### Instructions to follow:
Lines with the word "group" in them must be copied from the records below.

### Data to use:
□ □ □ □
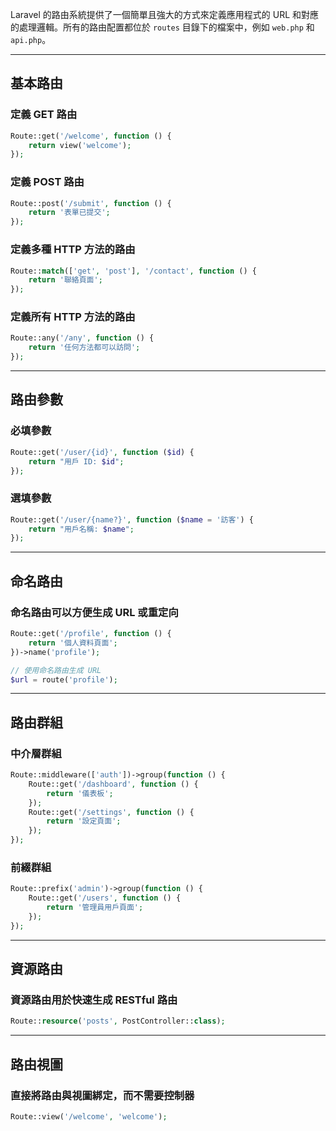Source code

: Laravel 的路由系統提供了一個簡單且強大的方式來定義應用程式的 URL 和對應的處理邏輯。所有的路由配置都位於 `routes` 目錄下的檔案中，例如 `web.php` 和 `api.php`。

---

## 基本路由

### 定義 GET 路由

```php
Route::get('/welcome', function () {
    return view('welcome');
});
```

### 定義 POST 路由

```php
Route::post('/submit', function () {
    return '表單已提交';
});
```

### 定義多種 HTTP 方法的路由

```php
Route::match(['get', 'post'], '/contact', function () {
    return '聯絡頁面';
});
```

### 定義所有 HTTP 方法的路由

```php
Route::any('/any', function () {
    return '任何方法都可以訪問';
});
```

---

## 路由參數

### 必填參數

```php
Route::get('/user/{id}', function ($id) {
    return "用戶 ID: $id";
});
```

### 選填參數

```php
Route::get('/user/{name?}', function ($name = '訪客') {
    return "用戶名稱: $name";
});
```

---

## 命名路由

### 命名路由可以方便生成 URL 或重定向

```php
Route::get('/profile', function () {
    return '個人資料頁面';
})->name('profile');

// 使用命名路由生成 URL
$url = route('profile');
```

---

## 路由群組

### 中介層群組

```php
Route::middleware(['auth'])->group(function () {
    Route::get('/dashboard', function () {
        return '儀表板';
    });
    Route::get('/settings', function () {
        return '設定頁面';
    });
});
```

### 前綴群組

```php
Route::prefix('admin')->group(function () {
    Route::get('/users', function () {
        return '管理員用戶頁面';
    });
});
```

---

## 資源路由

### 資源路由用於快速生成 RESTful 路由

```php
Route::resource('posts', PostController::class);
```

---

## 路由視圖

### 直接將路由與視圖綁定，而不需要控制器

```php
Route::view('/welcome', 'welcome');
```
□ □ □ □
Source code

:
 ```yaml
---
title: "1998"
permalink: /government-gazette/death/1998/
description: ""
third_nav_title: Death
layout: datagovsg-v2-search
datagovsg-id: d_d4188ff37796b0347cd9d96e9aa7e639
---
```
□ □ □ □
### Task solution:
Route::middleware(['auth'])->group(function () {
Route::prefix('admin')->group(function () {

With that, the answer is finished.